According to Darbellay, the profile of these researchers is that of a “chameleon” given their capacity for adapting to the environment. In this sense, the polyartefacted seminar promotes many different sorts of learning due to a variety of zones of proximal development (co-organisation of the seminar with the thesis supervisor, preparation of the video collection tools and in-situ adjustments at the time of the recording with the technical support unit, etc.) that are generated by the process of collaboration. For Morgane, the polyartefacted seminar was an opportunity, by way of her dual status as a doctoral student and research assistant, to acquire multiple competencies (see Bonnard and Giret‘s (2016) five key competencies). This is how the doctoral seminar proposes an innovative configuration that is conducive to the co-construction of knowledge: i.e., collaborative learning. The doctoral students’ examples reflect the emergent feature of collaboration and how they became involved in it over time. They drew on their competencies to take an active part in a process of joint work. The development of these competencies contributed to the construction of their identity as a researcher.

This chapter examined the elaboration of a space of scientific discussion that is fundamental for research training. We have highlighted several salient points about the co-construction of this collaborative space and the processes it entails. Traces of the co-construction of group cooperation and the construction of work routines were emphasised and present evidence of a supported elaboration of research skills. Our study suggests that participation in a research project allows cultures and identities to develop that are key for research training (Sinclair, Barnacle, and Cuthbert 2014).
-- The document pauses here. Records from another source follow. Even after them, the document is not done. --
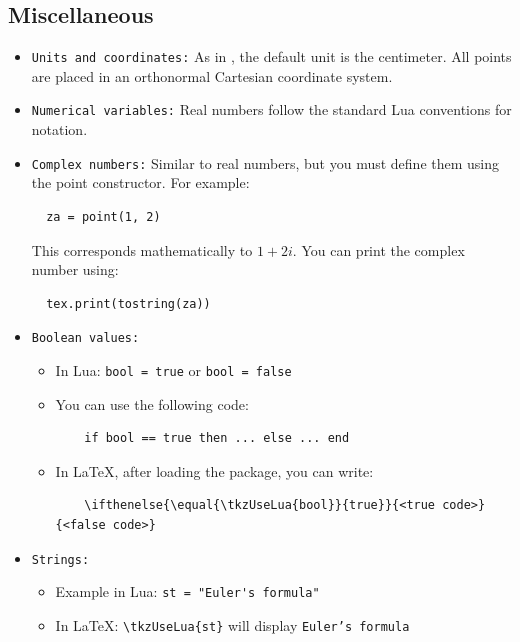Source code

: \subsection{Miscellaneous}
\label{sub:miscellanous}
\begin{itemize}
  \item \texttt{Units and coordinates:} As in , the default unit is the centimeter. All points are placed in an orthonormal Cartesian coordinate system.

  \item \texttt{Numerical variables:} Real numbers follow the standard Lua conventions for notation.

  \item \texttt{Complex numbers:} Similar to real numbers, but you must define them using the point constructor. For example:
  \begin{verbatim}
  za = point(1, 2)
  \end{verbatim}
  This corresponds mathematically to \(1 + 2i\). You can print the complex number using:
  \begin{verbatim}
  tex.print(tostring(za))
  \end{verbatim}

  \item \texttt{Boolean values:}
  \begin{itemize}
    \item In Lua: \verb|bool = true| or \verb|bool = false|
    \item You can use the following  code:
    \begin{verbatim}
    if bool == true then ... else ... end
    \end{verbatim}
    \item In LaTeX, after loading the  package, you can write:
    \begin{verbatim}
    \ifthenelse{\equal{\tkzUseLua{bool}}{true}}{<true code>}{<false code>}
    \end{verbatim}
  \end{itemize}

  \item \texttt{Strings:}
  \begin{itemize}
    \item Example in Lua: \verb|st = "Euler's formula"|
    \item In LaTeX: \verb|\tkzUseLua{st}| will display \texttt{Euler's formula}
  \end{itemize}
\end{itemize}
\endinput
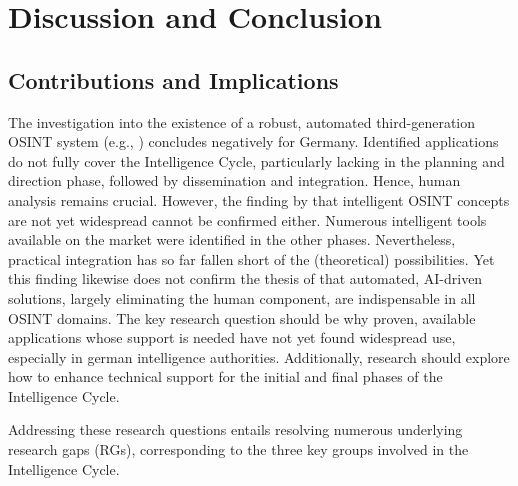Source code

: \documentclass[10pt]{article}
\begin{document}
\section{Discussion and Conclusion} \label{sec:discussion}
\subsection{Contributions and Implications}

The investigation into the existence of a robust, automated third-generation OSINT system (e.g., \cite{Ghioni.2023}) concludes negatively for Germany. Identified applications do not fully cover the Intelligence Cycle, particularly lacking in the planning and direction phase, followed by dissemination and integration. Hence, human analysis remains crucial. However, the finding by \cite{PastorGalindo.2020} that intelligent OSINT
concepts are not yet widespread cannot be confirmed either. Numerous intelligent tools available
on the market were identified in the other phases. Nevertheless, practical integration has so far
fallen short of the (theoretical) possibilities. Yet this finding likewise does not confirm the
thesis of \cite{Yogish.2021} that automated, AI-driven solutions, largely eliminating
the human component, are indispensable in all OSINT domains. The key research
question should be why proven, available applications whose support is needed have not
yet found widespread use, especially in german intelligence authorities. Additionally, research should explore how to enhance technical support for the initial and final phases of the Intelligence Cycle.

Addressing these research questions entails resolving numerous underlying research gaps (RGs), corresponding to the three key groups involved in the Intelligence Cycle.
\end{document}
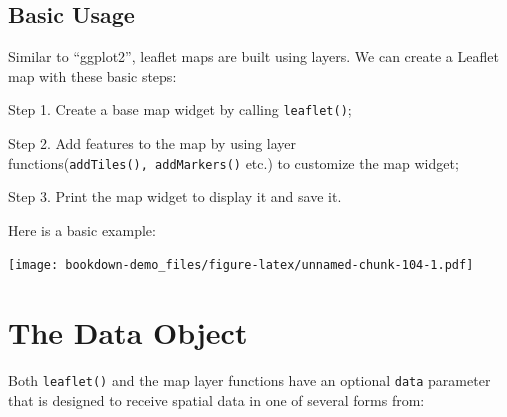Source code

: \documentclass[]{book}
\newenvironment{Shaded}{\begin{snugshade}}{\end{snugshade}}
\newcommand{\KeywordTok}[1]{\textcolor[rgb]{0.13,0.29,0.53}{\textbf{#1}}}
\newcommand{\DataTypeTok}[1]{\textcolor[rgb]{0.13,0.29,0.53}{#1}}
\newcommand{\FloatTok}[1]{\textcolor[rgb]{0.00,0.00,0.81}{#1}}
\newcommand{\StringTok}[1]{\textcolor[rgb]{0.31,0.60,0.02}{#1}}
\newcommand{\CommentTok}[1]{\textcolor[rgb]{0.56,0.35,0.01}{\textit{#1}}}
\newcommand{\OperatorTok}[1]{\textcolor[rgb]{0.81,0.36,0.00}{\textbf{#1}}}
\newcommand{\NormalTok}[1]{#1}
\begin{document}
\subsection{Basic Usage}\label{basic-usage}

Similar to ``ggplot2'', leaflet maps are built using layers. We can
create a Leaflet map with these basic steps:

Step 1. Create a base map widget by calling \texttt{leaflet()};

Step 2. Add features to the map by using layer
functions(\texttt{addTiles(),\ addMarkers()} etc.) to customize the map
widget;

Step 3. Print the map widget to display it and save it.

Here is a basic example:

\begin{Shaded}
\end{Shaded}

\texttt{[image: bookdown-demo\_files/figure-latex/unnamed-chunk-104-1.pdf]}

\section{The Data Object}\label{the-data-object}

Both \texttt{leaflet()} and the map layer functions have an optional
\texttt{data} parameter that is designed to receive spatial data in one
of several forms from:
\end{document}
The seminar is in fact “a performance, a practice, something that not only happens, in time and space, a choreography of bodies and voices, but is repeated, rehearsed and cited” (Green 2009, 248). This choreography allows doctoral students to observe and learn, and to develop competencies that are specific to the community they belong to. It is also a challenge in which the young researcher is anything but ontologically secure and which entails the creation of emotionally safe environments that the members maintain through the artefacted set-up and in being attentive to othersCheck “Attentional affordances in an instrumented seminar”.↩︎. The discursive ethos analysed here shows traces of this learning process and identity construction of the young researchers. Finally, the particularity of this type of research project, in which the participants take part in exercises of self-analysis (in the first and second personCheck “Theoretical and methodological framework for visual reflexive ethology”.↩︎), trains them for a subjectifying activity that is especially conducive to the construction of a critical and normative ethos.

Our study confirms the importance of others and self-validations in the construction of one’s identity as a researcher (Mantai 2015). These role identities in collaborative research are emphasised in different ways by the doctoral students, even if there are certain recurrent roles: the epistemic value of professional identity was found in the discourse of all the participants, some of them insisting on the problematic legitimacy that this identity entails for them. The identity as a researcher requires a participatory presence and a legitimacy for which they will need validation from other members of the group. For some, moreover, collaborative work in a polyartefacted situation seems to impose an identity that is validated in terms of reliability.

Finally, we showed the triple process-oriented heuristic aspect that is present in the situation: a doctoral seminar that is (1) scholarly, (2) highly artefactual, and (3) supported by a research project. This heuristic process interweaves the construction of ethos, apparatus and knowledge. Scientific and technical competencies are constructed along with the development of identity postures of legitimacy.